Problem statement:
When the word "control" appears in a line of the data below, list that line.

Extracted information:
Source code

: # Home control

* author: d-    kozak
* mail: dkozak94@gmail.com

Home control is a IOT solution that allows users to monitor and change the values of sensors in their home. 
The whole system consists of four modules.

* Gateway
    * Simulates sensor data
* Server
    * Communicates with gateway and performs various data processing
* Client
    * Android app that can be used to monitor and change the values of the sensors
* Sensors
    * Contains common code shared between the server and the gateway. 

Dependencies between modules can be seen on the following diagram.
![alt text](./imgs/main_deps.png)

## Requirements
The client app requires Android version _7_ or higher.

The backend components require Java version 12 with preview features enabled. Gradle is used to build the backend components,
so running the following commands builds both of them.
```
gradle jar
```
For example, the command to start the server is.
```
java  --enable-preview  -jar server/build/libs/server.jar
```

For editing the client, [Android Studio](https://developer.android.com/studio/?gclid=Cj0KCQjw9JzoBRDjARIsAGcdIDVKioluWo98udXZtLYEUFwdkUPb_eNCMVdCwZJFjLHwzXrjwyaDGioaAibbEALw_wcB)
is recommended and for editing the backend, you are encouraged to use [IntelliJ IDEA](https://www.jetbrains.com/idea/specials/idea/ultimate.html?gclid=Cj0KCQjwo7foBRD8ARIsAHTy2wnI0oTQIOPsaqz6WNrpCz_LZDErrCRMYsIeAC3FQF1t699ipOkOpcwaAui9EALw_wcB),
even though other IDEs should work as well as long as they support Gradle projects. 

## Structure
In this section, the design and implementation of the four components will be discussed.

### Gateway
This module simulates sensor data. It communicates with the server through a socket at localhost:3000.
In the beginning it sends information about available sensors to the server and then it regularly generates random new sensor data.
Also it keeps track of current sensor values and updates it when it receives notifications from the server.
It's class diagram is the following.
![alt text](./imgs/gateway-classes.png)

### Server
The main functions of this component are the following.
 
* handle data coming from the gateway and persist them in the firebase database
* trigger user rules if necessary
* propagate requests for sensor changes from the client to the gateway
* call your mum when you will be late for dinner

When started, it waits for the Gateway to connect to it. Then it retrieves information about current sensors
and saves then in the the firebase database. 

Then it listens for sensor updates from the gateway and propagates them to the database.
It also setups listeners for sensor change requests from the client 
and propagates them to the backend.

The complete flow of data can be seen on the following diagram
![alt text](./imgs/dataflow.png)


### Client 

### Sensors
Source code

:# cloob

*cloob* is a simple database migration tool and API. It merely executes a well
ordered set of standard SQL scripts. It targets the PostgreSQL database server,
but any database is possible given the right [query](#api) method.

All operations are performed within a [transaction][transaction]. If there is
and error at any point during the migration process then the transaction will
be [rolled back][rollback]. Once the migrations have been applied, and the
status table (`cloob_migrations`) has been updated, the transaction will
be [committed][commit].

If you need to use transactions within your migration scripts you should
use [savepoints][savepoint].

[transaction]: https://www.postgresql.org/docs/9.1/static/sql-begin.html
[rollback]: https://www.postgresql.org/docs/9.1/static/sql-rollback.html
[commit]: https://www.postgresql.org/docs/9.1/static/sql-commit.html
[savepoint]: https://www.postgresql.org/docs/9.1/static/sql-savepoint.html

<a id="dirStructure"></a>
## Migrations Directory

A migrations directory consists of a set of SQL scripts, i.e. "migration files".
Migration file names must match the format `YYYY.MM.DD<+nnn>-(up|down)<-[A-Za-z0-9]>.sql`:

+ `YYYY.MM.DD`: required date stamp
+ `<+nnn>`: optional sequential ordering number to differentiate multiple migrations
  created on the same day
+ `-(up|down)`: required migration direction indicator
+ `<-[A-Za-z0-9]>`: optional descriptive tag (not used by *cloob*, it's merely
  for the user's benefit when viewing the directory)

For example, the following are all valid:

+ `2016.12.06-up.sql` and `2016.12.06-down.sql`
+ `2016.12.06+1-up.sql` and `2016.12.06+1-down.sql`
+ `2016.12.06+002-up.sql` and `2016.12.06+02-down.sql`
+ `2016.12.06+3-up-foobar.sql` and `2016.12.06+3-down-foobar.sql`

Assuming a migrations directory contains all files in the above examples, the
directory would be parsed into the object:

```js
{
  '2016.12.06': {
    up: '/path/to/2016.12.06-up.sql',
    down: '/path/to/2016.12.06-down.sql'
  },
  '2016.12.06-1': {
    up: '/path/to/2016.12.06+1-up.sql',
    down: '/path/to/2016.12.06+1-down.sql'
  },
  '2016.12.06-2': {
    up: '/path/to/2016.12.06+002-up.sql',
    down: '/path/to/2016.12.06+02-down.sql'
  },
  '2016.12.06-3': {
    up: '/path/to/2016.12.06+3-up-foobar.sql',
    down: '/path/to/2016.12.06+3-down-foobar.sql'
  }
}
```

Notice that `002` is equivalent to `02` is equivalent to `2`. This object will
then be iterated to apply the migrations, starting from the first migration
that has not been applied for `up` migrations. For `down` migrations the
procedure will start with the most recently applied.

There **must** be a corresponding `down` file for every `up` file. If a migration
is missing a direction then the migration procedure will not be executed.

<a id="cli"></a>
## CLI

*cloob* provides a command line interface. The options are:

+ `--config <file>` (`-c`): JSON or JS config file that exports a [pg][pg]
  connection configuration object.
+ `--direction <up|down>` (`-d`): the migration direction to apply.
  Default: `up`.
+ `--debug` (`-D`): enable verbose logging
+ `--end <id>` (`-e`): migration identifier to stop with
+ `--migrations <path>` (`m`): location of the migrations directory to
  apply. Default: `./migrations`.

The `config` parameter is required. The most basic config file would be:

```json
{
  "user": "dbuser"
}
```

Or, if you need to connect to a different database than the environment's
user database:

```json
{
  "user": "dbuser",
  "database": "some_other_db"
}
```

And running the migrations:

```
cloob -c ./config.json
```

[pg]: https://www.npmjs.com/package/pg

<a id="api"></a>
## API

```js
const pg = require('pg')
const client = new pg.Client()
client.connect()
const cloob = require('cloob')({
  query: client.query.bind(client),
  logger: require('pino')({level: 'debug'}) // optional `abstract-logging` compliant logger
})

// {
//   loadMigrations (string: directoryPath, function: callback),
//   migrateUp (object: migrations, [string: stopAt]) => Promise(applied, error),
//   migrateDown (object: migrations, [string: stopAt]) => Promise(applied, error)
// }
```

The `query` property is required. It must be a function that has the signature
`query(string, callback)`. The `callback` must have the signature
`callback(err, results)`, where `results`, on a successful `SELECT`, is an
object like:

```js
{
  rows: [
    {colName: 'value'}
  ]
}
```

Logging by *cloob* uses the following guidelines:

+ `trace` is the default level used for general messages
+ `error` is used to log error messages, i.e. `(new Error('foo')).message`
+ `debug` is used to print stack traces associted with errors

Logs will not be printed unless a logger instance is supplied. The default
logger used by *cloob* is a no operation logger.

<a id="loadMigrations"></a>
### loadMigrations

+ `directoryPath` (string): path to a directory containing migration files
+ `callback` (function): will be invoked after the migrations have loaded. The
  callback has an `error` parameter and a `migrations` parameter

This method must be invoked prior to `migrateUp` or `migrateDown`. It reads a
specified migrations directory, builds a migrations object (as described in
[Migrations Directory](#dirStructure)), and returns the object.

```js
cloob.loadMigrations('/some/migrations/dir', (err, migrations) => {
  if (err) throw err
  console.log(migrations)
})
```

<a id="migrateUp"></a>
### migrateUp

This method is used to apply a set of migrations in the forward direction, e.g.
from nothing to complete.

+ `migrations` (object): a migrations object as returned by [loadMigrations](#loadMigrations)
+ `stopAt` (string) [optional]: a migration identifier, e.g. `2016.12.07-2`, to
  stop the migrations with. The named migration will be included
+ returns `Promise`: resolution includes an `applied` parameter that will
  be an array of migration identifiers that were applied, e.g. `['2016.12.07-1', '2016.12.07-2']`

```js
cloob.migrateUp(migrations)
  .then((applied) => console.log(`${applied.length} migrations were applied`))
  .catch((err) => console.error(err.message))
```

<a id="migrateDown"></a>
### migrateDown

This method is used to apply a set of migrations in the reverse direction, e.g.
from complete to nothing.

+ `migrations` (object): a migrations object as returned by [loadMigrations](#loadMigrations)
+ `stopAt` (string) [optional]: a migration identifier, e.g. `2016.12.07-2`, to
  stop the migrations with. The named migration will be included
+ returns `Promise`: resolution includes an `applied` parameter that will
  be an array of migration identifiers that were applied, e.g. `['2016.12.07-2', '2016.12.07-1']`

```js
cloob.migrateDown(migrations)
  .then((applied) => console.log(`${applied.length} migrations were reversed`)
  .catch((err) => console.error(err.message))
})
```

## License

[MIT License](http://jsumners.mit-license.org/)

Answer section:
: # Home control
Home control is a IOT solution that allows users to monitor and change the values of sensors in their home. 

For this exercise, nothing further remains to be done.